Do you avoid conflict and feel uncomfortable sharing negative feelings? Do you or your partner avoid discussing important things out of fear of conflict?
When important negative feelings are sidestepped, over time, it creates emotional distance. Emotional distance can cause one or both partners to feel lonely.
Emotional distance or feeling lonely is a vacuum that needs to be filled. Many affairs start when one partner can't confide in their spouse.
So they confide in someone else, and as a result, emotional intimacy develops and that intimacy leads to physical intimacy.
Could this be you?
The profile of the typical cheater…
1. Men ages 55-65 and women 40-45 who are entering the workforce.
2. Individuals making more than $30,000 a year.
3. Having higher income, higher social status, and more travel opportunities.
4. Being religious is not a buffer.
The Real Indicator Of Vulnerability
Even though there is a “typical” cheater profile. An even better predictor of vulnerability is loneliness and opportunity.
You may wonder how happily together people could end up so torn in an affair….well let’s talk about that.
How Happily Married People Make their Marriage Vulnerable to Infidelity:
It starts with vulnerabilities in the relationship like the ones we’ve already described.
Next, problems escalate when coworkers or friends form secret emotional attachments to each other. This is especially evident as people cross small boundaries that are needed to protect their marriages.
There are problems when a coworker or friend knows more about your marriage than your spouse knows about your friendship.
That secrecy opens up a window of intimacy that is very destructive to your marriage. Remember emotional intimacy leads to physical intimacy.
Very few married people believe what they are doing will lead to adultery. The unbelief fuels the issues. People say, “oh we’re just friends” and “don’t overreact…we’re not doing anything.”

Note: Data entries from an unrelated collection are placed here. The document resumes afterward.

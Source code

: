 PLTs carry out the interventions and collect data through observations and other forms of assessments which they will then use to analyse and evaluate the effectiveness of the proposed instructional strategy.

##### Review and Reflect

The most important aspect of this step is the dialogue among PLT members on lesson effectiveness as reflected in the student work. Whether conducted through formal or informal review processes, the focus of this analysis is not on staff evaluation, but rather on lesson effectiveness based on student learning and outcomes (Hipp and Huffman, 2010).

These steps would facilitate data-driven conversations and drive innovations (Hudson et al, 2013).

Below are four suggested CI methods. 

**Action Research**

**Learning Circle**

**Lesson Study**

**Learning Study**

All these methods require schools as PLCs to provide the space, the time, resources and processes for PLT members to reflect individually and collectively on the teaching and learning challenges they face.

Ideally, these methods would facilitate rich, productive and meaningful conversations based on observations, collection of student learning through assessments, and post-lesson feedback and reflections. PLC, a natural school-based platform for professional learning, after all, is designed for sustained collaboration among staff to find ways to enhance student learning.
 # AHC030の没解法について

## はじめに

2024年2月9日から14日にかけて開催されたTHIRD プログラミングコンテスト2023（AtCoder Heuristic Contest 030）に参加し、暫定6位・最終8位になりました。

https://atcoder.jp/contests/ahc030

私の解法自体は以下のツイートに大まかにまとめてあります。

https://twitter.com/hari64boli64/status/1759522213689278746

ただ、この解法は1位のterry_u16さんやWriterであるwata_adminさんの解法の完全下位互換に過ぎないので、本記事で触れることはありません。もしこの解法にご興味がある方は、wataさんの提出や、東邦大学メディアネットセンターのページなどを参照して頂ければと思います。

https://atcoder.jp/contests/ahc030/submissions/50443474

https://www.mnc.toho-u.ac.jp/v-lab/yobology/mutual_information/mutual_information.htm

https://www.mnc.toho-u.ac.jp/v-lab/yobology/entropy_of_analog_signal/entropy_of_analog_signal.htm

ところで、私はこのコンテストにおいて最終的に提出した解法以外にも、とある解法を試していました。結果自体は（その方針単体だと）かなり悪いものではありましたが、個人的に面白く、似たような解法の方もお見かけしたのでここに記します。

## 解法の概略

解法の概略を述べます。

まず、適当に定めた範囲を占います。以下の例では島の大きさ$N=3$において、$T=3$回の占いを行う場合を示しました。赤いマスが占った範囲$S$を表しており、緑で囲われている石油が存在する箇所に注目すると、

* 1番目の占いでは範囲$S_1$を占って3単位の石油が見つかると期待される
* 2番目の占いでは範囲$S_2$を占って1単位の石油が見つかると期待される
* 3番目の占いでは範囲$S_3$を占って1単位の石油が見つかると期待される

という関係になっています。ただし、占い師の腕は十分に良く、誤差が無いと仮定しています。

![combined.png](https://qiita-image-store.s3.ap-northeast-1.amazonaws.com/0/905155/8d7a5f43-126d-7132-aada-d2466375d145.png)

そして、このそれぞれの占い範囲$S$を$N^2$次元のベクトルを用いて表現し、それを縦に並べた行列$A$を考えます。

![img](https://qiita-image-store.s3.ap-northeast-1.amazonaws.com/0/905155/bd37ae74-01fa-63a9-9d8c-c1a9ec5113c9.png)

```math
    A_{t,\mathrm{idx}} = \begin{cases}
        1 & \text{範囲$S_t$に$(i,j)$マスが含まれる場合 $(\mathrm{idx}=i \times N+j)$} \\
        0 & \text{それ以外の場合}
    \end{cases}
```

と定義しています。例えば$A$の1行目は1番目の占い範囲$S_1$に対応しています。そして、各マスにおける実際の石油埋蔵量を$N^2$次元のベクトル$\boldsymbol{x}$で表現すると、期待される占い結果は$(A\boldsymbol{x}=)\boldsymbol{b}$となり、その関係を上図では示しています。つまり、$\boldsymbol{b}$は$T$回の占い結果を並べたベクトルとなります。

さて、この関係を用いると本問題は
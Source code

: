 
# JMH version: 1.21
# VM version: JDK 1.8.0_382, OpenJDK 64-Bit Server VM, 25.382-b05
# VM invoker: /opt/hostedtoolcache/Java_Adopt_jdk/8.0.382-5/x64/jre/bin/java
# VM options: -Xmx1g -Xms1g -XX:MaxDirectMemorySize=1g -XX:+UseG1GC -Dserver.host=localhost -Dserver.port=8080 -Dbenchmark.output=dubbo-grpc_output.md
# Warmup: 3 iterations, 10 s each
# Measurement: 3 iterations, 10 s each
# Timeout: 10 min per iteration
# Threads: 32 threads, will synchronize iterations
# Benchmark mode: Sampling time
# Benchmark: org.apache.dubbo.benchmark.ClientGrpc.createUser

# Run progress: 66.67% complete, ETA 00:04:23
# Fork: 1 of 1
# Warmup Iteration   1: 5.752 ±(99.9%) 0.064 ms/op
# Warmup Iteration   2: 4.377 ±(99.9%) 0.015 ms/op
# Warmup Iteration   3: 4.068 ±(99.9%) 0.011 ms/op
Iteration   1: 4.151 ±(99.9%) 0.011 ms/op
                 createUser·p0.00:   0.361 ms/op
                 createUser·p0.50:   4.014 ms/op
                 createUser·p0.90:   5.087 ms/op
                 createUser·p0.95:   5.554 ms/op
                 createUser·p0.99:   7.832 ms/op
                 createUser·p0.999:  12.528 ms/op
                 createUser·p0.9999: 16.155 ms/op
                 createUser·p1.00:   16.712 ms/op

Some good marriages are also prone to affairs, usually when one partner grew up in a home or works in an environment where it is normal or viewed as okay to cheat.
The right boundaries need to be seriously implemented to ensure that your relationship doesn’t lead to disaster.
What You Can Do If You Suspect Broken Trust
You may believe that your relationship is beyond saving or what has happened is beyond forgiveness. It may feel that you will hurt forever and you’ll never look at your partner the same again.
While you won’t ever forget what happened and the pain does last a while, your relationship is NOT beyond saving. Don’t get us wrong, we won’t string you along and give your hopes up.
We won’t lie and tell you every couple decides to work it out. But we can tell you that thousands of couples completely heal their relationship when they do the right things.
Your wounds don’t have to bleed for years. You know you need more than a bandaid to fix these issues.
You can completely recover and restore the happiness you deserve in the shortest amount of time and with the least amount of discomfort possible.
But the trick is doing all the right things.
Can Marriage Counseling Help Couples Recover After Betrayal?
Yes! Research has shown couples who come to marriage counseling because of adultery make the highest gains in marriage counseling over a 6 month period.
This means that, on average, couples who come in to counseling because of an affair do the very best in marriage counseling.
It is likely because couples realize they are need of help, whereas, the average couple typically underplays their issues until it blows up in their face.